“A literatura russa é essencialmente política. O grande escritor é ‘o Estado alternativo’. Seus livros são o principal gesto de oposição política”

“Tigres no Espelho” (Globo, 419 páginas, tradução de Denise Bottmann) contém ensaios de George Steiner para a revista americana “New Yorker”. Steiner é o Antonio Candido — mais importante crítico literário brasileiro — do mundo globalizado.

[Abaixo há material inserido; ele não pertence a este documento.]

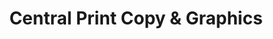 ---
title: "Central Print Copy & Graphics"
url: /mount-vernon/central-print-copy-and-graphics/
shop: copyshop
--- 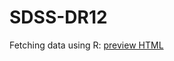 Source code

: # SDSS-DR12
Fetching data using R: <a href="http://htmlpreview.github.io/?https://github.com/bbuelens/SDSS-DR12/blob/master/SDSS_DR12_Fetching_data_using_R.html">
preview HTML</a>
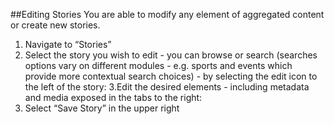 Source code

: ##Editing Stories
You are able to modify any element of aggregated content or create new stories.
1. Navigate to “Stories”
2. Select the story you wish to edit - you can browse or search (searches options vary on different modules - e.g. sports and events which provide more contextual search choices) - by selecting the edit icon to the left of the story:
3.Edit the desired elements - including metadata and media exposed in  the tabs to the right:
4. Select “Save Story” in the upper right

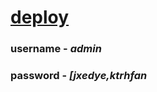 # [deploy](https://nyblecraft-test.herokuapp.com/main)
### username - *admin*
### password - *[jxedye,ktrhfan*
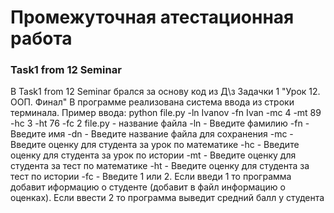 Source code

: # Промежуточная атестационная работа
### Task1 from 12 Seminar
В Task1 from 12 Seminar брался за основу код из Д\з Задачки 1 "Урок 12. ООП. Финал" 
В программе реализована система ввода из строки терминала. Пример ввода:
python file.py -ln Ivanov -fn Ivan -mc 4 -mt 89 -hc 3 -ht 76 -fc 2
file.py - название файла
-ln - Введите фамилию
-fn - Введите имя
-dn - Введите название файла для сохранения
-mc - Введите оценку для студента за урок по математике
-hc - Введите оценку для студента за урок по истории
-mt - Введите оценку для студента за тест по математике
-ht - Введите оценку для студента за тест по истории
-fc - Введите 1 или 2. Если введи 1 то программа добавит иформацию о студенте (добавит в файл информацию о оценках). Если ввести 2 то программа выведит средний балл у студента
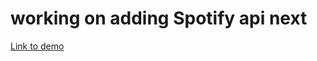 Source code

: <h1>working on adding Spotify api next</h1>
<a href="https://podcast-spotify-api.vercel.app/">Link to demo</a>
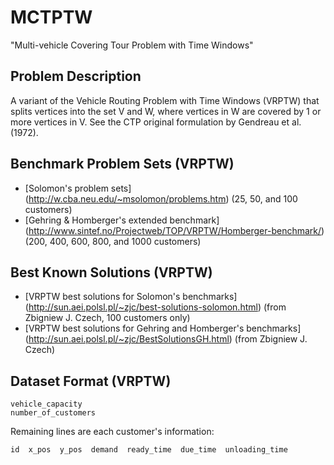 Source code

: MCTPTW
=====

"Multi-vehicle Covering Tour Problem with Time Windows"

## Problem Description

A variant of the Vehicle Routing Problem with Time Windows (VRPTW) that splits vertices into the set V and W, where vertices in W are covered by 1 or more vertices in V. See the CTP original formulation by Gendreau et al. (1972).

## Benchmark Problem Sets (VRPTW)

 * [Solomon's problem sets] (http://w.cba.neu.edu/~msolomon/problems.htm) (25, 50, and 100 customers)
 * [Gehring & Homberger's extended benchmark] (http://www.sintef.no/Projectweb/TOP/VRPTW/Homberger-benchmark/) (200, 400, 600, 800, and 1000 customers)

## Best Known Solutions (VRPTW)

 * [VRPTW best solutions for Solomon's benchmarks] (http://sun.aei.polsl.pl/~zjc/best-solutions-solomon.html) (from Zbigniew J. Czech, 100 customers only)
 * [VRPTW best solutions for Gehring and Homberger's benchmarks] (http://sun.aei.polsl.pl/~zjc/BestSolutionsGH.html) (from Zbigniew J. Czech)

## Dataset Format (VRPTW)

    vehicle_capacity
    number_of_customers
     
  Remaining lines are each customer's information:
  
    id  x_pos  y_pos  demand  ready_time  due_time  unloading_time
     
   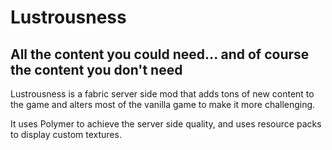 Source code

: # Lustrousness
## All the content you could need... and of course the content you don't need

Lustrousness is a fabric server side mod that adds tons of new content to the game and alters most of the vanilla game to make it more challenging.

It uses Polymer to achieve the server side quality, and uses resource packs to display custom textures.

Crítico literário com formação filosófica sólida, o parisiense-americano, de 83 anos, é conhecido pelo rigor, passível de ser verificado em “Gramáticas da Criação” (muito superior ao livro aqui comentado), “Antigones” e “Depois de Babel”. Os textos de “Tigres no Espelho” às vezes roçam o ensaio, mas são no geral resenhas espichadas, nas quais o autor tenta não perder a profundidade, apesar do texto relativamente curto. Fica-se com a impressão de que se extraiu o sumo (ou a suma) de uma obra, de um autor, quando, na verdade, os “retratos”, se não apáticos, são incompletos. Ao final dos textos, perguntamos: “E aí?” Talvez seja isto mesmo: é possível que, como o espaço não era adequado — apenas alguns textos são mais amplos —, Steiner pretendeu expor ideias centrais, não raro originais, mas sem estender-se.

A crítica e prosadora Susan Sontag, citada a introdução, escrita por Robert Boyers, disse, em 1980: “Ele [Steiner] pensa que existem grandes obras de arte que são claramente superiores a todas as demais em suas várias formas, que existe uma coisa chamada profunda seriedade. E as obras criadas com profunda seriedade têm, a seu ver, um direito à nossa atenção e à nossa lealdade que supera qualitativa e quantitativamente qualquer outro direito reivindicado por qualquer outra forma de arte ou de entretenimento”. Steiner e Harold Bloom, possivelmente o crítico literário mais famoso da Terra, têm em comum a paixão pela literatura, não pela crítica literária. Ambos têm o hábito de examinar e arrancar das obras suas próprias interpretações, ainda que, direta ou indiretamente, dialoguem com a crítica. Há, porém, pelo menos uma diferença: a crítica de Steiner é mais distanciada e, ao contrário de Bloom, sua interpretação não faz a literatura derivar toda de Shakespeare, que, para Bloom, é Deus (ou a ciência) — o começo de tudo. Em Bloom, embora eu esteja exagerando, o leitor fica com a impressão que até Homero e Dante, autores anteriores, procedem do dramaturgo e poeta britânico.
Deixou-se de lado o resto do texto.